**EXERCISE:**
For the entries below, repeat exactly each line starting with the one that contains "- n, le nombre de pages web" and going on through the one that contains "0.3178 & -0.4136", and no others.

**DATASET RECORDS:**
⁂

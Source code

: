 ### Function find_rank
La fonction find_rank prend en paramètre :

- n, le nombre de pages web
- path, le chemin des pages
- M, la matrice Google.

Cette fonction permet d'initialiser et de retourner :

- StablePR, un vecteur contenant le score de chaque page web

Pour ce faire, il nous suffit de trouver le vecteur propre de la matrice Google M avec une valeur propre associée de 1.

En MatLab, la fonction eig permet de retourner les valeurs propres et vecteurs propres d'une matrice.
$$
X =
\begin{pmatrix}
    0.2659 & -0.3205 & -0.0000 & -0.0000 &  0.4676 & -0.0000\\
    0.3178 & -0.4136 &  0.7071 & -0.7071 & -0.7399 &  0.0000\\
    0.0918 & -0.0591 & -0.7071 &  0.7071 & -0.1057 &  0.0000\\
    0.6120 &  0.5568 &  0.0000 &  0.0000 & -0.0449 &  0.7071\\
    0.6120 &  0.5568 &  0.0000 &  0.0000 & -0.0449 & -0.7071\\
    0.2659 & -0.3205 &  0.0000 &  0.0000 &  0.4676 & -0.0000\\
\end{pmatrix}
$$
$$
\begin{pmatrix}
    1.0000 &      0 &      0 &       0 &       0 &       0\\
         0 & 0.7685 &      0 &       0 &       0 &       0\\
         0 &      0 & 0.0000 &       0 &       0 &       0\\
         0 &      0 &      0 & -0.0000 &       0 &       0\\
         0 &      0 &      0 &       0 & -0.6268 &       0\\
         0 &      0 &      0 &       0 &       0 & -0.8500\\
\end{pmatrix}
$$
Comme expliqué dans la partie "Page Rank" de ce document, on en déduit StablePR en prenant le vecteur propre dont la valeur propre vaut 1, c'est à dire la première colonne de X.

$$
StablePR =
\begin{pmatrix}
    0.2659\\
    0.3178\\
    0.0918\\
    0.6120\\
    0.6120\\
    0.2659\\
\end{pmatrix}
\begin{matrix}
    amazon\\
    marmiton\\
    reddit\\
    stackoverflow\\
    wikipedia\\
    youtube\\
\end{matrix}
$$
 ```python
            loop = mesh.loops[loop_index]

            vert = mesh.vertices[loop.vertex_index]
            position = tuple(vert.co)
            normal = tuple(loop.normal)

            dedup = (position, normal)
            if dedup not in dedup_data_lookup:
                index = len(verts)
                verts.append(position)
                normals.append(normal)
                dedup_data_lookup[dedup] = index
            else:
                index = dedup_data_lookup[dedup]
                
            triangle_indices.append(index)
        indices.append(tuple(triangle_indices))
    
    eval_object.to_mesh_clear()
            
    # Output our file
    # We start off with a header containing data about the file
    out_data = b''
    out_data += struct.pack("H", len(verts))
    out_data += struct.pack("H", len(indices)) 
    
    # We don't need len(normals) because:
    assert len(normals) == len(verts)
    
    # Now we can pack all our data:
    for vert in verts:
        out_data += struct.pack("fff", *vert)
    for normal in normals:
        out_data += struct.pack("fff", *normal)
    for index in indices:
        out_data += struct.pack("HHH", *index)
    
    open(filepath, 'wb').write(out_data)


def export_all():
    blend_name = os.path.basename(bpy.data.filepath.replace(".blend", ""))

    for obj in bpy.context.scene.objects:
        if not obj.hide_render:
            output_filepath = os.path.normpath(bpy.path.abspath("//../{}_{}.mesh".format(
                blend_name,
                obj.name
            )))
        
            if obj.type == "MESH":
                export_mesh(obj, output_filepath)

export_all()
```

⁂

**RESULT FOR THIS TASK:**
- n, le nombre de pages web
- path, le chemin des pages
- M, la matrice Google.

Cette fonction permet d'initialiser et de retourner :

- StablePR, un vecteur contenant le score de chaque page web

Pour ce faire, il nous suffit de trouver le vecteur propre de la matrice Google M avec une valeur propre associée de 1.

En MatLab, la fonction eig permet de retourner les valeurs propres et vecteurs propres d'une matrice.
$$
X =
\begin{pmatrix}
    0.2659 & -0.3205 & -0.0000 & -0.0000 &  0.4676 & -0.0000\\
    0.3178 & -0.4136 &  0.7071 & -0.7071 & -0.7399 &  0.0000\\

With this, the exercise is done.